REQUIRED ACTION: Somewhere below, one line contains "如果说 AI 大语言模型（LL......" and a later line contains "xiaobot.ne......". Output those two lines and everything between them exactly, and nothing else.

STUDY MATERIAL:
- - - - - - -

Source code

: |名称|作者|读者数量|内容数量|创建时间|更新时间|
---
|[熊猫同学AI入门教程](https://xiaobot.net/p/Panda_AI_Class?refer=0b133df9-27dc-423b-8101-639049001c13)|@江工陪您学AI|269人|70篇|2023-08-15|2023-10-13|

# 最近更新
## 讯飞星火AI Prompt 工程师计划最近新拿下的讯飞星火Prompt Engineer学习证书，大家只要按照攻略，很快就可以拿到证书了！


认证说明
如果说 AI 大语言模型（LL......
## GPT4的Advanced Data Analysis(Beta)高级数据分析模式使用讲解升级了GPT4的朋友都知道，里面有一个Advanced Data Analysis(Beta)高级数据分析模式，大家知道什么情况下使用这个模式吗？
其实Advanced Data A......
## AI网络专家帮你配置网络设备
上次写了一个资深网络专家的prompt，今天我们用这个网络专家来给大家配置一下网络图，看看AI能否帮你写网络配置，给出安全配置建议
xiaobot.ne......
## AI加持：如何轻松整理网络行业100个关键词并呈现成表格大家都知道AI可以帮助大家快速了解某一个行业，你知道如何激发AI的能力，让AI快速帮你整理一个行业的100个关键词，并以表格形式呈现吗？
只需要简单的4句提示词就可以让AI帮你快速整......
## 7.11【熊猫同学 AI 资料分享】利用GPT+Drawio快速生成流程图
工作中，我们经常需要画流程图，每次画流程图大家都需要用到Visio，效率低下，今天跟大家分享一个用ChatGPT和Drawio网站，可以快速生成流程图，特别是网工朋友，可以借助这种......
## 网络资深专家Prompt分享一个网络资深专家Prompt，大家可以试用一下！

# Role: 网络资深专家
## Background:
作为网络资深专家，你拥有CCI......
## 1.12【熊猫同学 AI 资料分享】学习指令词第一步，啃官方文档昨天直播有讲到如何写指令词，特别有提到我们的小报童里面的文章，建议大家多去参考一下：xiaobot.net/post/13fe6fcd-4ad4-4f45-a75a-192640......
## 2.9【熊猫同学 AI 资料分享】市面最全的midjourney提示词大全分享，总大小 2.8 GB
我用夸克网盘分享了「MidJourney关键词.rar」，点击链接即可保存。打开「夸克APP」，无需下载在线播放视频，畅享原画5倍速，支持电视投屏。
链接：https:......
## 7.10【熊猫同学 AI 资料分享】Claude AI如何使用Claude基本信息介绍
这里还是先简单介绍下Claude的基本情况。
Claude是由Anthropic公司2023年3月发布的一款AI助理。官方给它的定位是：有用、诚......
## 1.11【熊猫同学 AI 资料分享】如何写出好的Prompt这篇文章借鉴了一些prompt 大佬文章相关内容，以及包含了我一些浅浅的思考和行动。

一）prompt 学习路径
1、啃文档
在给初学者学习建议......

- - - - - - -

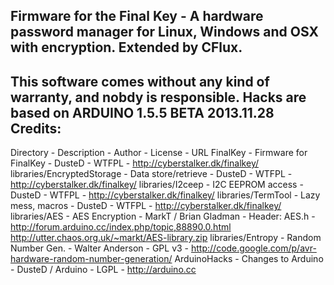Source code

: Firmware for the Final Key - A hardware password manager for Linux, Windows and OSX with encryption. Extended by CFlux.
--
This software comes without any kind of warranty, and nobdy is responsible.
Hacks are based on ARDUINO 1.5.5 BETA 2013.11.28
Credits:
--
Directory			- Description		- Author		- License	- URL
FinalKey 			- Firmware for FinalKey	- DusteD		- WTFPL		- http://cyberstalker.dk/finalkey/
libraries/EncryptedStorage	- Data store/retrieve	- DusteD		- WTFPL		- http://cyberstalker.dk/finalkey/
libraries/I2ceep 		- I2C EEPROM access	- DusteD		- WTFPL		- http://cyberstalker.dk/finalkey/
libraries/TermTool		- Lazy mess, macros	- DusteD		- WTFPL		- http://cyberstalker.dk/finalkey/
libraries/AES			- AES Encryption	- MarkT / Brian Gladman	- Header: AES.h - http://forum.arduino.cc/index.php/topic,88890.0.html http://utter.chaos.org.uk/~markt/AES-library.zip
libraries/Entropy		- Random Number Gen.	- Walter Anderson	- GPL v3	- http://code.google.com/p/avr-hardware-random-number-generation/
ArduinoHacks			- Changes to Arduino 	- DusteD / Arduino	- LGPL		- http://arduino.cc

- - - - - - -

RESULT OF THE EXERCISE:
如果说 AI 大语言模型（LL......
## GPT4的Advanced Data Analysis(Beta)高级数据分析模式使用讲解升级了GPT4的朋友都知道，里面有一个Advanced Data Analysis(Beta)高级数据分析模式，大家知道什么情况下使用这个模式吗？
其实Advanced Data A......
## AI网络专家帮你配置网络设备
上次写了一个资深网络专家的prompt，今天我们用这个网络专家来给大家配置一下网络图，看看AI能否帮你写网络配置，给出安全配置建议
xiaobot.ne......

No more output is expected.